Detection Method:Sandwich
Test principle:This assay employs a two-site sandwich ELISA to quantitate NEXN in samples. An antibody specific for NEXN has been pre-coated onto a microplate. Standards and samples are pipetted into the wells and anyNEXN present is bound by the immobilized antibody. After removing any unbound substances, a biotin-conjugated antibody specific for NEXN is added to the wells. After washing, Streptavidin conjugated Horseradish Peroxidase (HRP) is added to the wells. Following a wash to remove any unbound avidin-enzyme reagent, a substrate solution is added to the wells and color develops in proportion to the amount of NEXN bound in the initial step. The color development is stopped and the intensity of the color is measured.
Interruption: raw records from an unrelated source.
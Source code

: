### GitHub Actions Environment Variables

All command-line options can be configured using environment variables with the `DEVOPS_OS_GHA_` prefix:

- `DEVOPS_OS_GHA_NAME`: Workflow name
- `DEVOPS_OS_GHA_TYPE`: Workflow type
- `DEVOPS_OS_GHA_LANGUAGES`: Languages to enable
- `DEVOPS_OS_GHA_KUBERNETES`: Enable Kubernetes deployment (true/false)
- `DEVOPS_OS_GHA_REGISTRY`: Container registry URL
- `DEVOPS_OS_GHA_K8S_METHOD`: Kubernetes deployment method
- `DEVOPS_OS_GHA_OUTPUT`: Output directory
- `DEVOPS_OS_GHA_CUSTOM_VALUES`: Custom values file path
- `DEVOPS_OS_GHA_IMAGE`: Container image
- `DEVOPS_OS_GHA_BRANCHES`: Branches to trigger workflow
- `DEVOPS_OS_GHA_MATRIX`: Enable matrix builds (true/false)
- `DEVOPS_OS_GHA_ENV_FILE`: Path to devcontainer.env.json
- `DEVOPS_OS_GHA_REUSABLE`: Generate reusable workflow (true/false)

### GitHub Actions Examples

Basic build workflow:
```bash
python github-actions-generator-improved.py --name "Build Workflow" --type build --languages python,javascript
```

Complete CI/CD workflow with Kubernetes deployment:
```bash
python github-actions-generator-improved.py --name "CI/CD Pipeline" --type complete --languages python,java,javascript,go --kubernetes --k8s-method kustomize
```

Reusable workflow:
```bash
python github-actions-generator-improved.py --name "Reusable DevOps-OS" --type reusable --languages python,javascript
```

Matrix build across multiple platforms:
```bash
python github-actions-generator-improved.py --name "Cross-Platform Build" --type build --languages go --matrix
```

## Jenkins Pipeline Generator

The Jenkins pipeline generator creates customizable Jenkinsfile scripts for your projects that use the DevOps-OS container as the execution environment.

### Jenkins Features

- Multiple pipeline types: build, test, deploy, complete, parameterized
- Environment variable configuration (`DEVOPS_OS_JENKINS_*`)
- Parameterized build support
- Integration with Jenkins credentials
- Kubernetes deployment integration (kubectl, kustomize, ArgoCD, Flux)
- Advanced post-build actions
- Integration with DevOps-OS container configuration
Product Overview:The name nexilin came from the Latin word nexilis, meaning 'bound together.' Full-length b-nexilin contains an N-terminal F-actin-binding domain (ABD), followed by a spacer, a coiled-coil region, a second ABD, and a long C-terminal tail. In comparison, s-nexilin lacks the N-terminal ABD and has an insertion in the C-terminal tail. Immunofluorescence microscopy revealed that both b-nexilin and s-nexilin colocalized with F-actin at focal contacts at the ends of stress fibers.
The nexilins did not localize to cell-cell junctions. Western blot analysis detected nexilin proteins with apparent molecular masses above 90 kD in rat brain, testis, and spleen and in cultured rodent fibroblasts. Neither protein was detected in liver, kidney, or epithelial cell lines.